I wish you luck in your bid to be on Top Model and hope you get the chance to kick some ass on the show! LOL




Britannia said:


> Actually, yes. The auditions for Top Model are next month, and I feel very strongly about the size acceptance movement. If I do end up being selected, I'm sure there will be moments in the House where girls hurl fat-related insults (like Bianca last season: "You're borderline plus size... go look at your thighs!") and while I already know that I won't be tolerant of such bullshit, I wanted to discuss this with everyone here before really using my possible position to advocate size acceptance. I just don't want to make any faux pas, and having everyone else's opinions always helps.
> 
> Thank you guys for your input so far


----------



## Jon Blaze (Feb 28, 2008)

Britannia said:


> Actually, yes. The auditions for Top Model are next month, and I feel very strongly about the size acceptance movement. If I do end up being selected, I'm sure there will be moments in the House where girls hurl fat-related insults (like Bianca last season: "You're borderline plus size... go look at your thighs!") and while I already know that I won't be tolerant of such bullshit, I wanted to discuss this with everyone here before really using my possible position to advocate size acceptance. I just don't want to make any faux pas, and having everyone else's opinions always helps.
> 
> Thank you guys for your input so far



Then HOT DAMN!! If you reach success with your modeling and advocation, then NAAFA going to be bowing to your skills!! 
If I could do the same thing with my fitness and martial arts aspirations (With a little HAES flavor in the middle ), I would be a happy man. 

Good luck! :bow:


----------



## Jon Blaze (Feb 28, 2008)

Spanky said:


> I purposely use "full figured" since SSBBW probably has not been accepted in much of society through history. But many/most of the women here would have been looked upon differently, maybe judged differently than a century ago.



Agreed, and realistically most cultures through history thought of it as a sign of at least wealth and prosperity. To really go deep with the sexuality and fertility side of it (Even though extra subcutaneous fat to some degree is a secondary sexual characteristic of women), some did and some don't.
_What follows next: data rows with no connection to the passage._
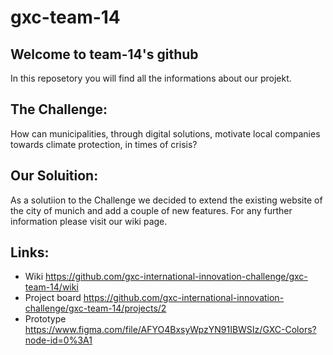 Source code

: # gxc-team-14
## Welcome to team-14's github

In this reposetory you will find all the informations about our projekt.

## The Challenge:
How can municipalities, through digital solutions, motivate local companies towards climate protection, in times of crisis?

## Our Soluition:
As a solutiion to the Challenge we decided to extend the existing website of the city of munich and add a couple of new features.
For any further information please visit our wiki page.


## Links:
 - Wiki https://github.com/gxc-international-innovation-challenge/gxc-team-14/wiki
 - Project board https://github.com/gxc-international-innovation-challenge/gxc-team-14/projects/2
 - Prototype https://www.figma.com/file/AFYO4BxsyWpzYN91IBWSIz/GXC-Colors?node-id=0%3A1



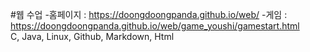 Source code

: #웹 수업
-홈페이지 : https://doongdoongpanda.github.io/web/
-게임 : https://doongdoongpanda.github.io/web/game_youshi/gamestart.html<br>
C, Java, Linux, Github, Markdown, Html
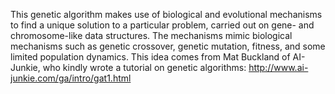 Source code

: This genetic algorithm makes use of biological and evolutional mechanisms to find a unique solution to a
particular problem, carried out on gene- and chromosome-like data structures. The mechanisms mimic biological
mechanisms such as genetic crossover, genetic mutation, fitness, and some limited population dynamics.
This idea comes from Mat Buckland of AI-Junkie, who kindly wrote a tutorial on genetic algorithms:
http://www.ai-junkie.com/ga/intro/gat1.html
You'd have to analyze culutre by culture really (South America versus Europe for example), and there's a few left that still think more = more. 

I think it's pretty far fetched to say a figure like the Venus of Willendorf was concieved randomnly, unlike the Greeks and Roman who illustrated images of their gods and goddesses out of human molds like themselves. Somebody saw something in that bodytype... *Laughs*


----------



## LoveBHMS (Feb 28, 2008)

I'd have to say that part of it depends both on your mindset and how you present whatever ideas you have.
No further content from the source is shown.